Potential Energy Surface Interface

PyVibDMC Requires the potential energy surface to be callable from Python.

Important points and constraints:

All calculations inside the DMC simulation are done in atomic units.
PyVibDMC itself passes only the coordinates, in Bohr, as a nxmx3 (n=num_geoms,m=num_atoms,3=xyz) NumPy array to the Potential Wrapper potential_manager.
- To pass more than one argument to the Python function you are using, you will need to create a dictionary that you pass to the potential manager (example below).
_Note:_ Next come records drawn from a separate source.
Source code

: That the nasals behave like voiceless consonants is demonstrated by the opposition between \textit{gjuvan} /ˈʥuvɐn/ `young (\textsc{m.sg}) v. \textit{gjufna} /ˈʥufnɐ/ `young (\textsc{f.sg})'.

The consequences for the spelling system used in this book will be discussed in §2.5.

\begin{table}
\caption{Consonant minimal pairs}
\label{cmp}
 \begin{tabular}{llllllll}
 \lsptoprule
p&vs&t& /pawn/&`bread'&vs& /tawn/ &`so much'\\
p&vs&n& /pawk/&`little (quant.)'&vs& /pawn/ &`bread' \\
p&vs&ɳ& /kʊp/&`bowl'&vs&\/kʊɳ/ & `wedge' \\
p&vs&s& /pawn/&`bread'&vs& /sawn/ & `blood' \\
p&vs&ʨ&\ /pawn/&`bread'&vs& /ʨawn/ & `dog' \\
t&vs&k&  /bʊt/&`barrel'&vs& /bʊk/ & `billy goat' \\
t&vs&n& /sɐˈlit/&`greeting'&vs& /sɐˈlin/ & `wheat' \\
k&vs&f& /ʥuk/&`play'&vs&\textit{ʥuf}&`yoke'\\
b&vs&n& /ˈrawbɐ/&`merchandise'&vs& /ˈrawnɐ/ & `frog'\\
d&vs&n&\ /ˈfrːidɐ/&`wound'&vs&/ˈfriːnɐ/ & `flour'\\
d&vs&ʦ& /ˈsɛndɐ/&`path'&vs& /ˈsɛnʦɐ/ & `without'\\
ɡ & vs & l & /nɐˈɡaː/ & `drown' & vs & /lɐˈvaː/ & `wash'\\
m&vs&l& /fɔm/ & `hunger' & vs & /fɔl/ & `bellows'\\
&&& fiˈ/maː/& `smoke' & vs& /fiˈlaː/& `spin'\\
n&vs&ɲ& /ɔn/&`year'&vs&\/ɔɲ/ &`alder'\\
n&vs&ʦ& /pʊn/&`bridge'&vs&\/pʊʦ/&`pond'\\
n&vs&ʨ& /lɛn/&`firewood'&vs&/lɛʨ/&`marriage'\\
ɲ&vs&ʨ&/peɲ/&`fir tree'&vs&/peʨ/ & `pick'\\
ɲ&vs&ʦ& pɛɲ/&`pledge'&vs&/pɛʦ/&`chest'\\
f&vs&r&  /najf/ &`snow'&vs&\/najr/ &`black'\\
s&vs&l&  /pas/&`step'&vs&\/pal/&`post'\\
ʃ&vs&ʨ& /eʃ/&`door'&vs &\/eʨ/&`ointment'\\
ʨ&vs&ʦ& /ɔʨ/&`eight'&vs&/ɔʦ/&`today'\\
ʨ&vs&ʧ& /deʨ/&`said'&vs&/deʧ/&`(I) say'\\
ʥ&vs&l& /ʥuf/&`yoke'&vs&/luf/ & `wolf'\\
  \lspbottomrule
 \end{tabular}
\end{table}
Otherwise, you will just write a function like: def example_potential(cds)
PyVibDMC expects the function you write to return a 1D NumPy array of potential values in Hartree.

Please follow the next steps for calling a PES from Python written in Fortran or C/C++ after a brief note about parallelization.

Multiproccesing Pool: Parallelizing Potential Calls

The Potential manager uses multiprocessing by default. This allows the user to parallelize the potential call across CPU cores. This will almost always yield a very large speed-up, and is highly reccomended. PyVibDMC uses Python’s Multiprocessing module to do this. The only argument you need to use in order to take advantage of this is the num_cores parameter:

from pyvibdmc import potential_manager as pm
water_pot = pm.Potential(potential_function=pot_func,
                      python_file=py_file,
                      potential_directory=pot_dir,
                      num_cores=2)

The num_cores parameter specifies the number of Python processes one would spawn at the beginning of the DMC simulation. Each Python process takes up 1 core. If you are working with a 16-core CPU, perhaps use 10 to 12 cores for maximum performance if you are only running one calculation at once. The number of walkers does NOT need to be divisible by the number of cores/processes. If this is run on a laptop with 4 cores, only using 2 cores is recommended.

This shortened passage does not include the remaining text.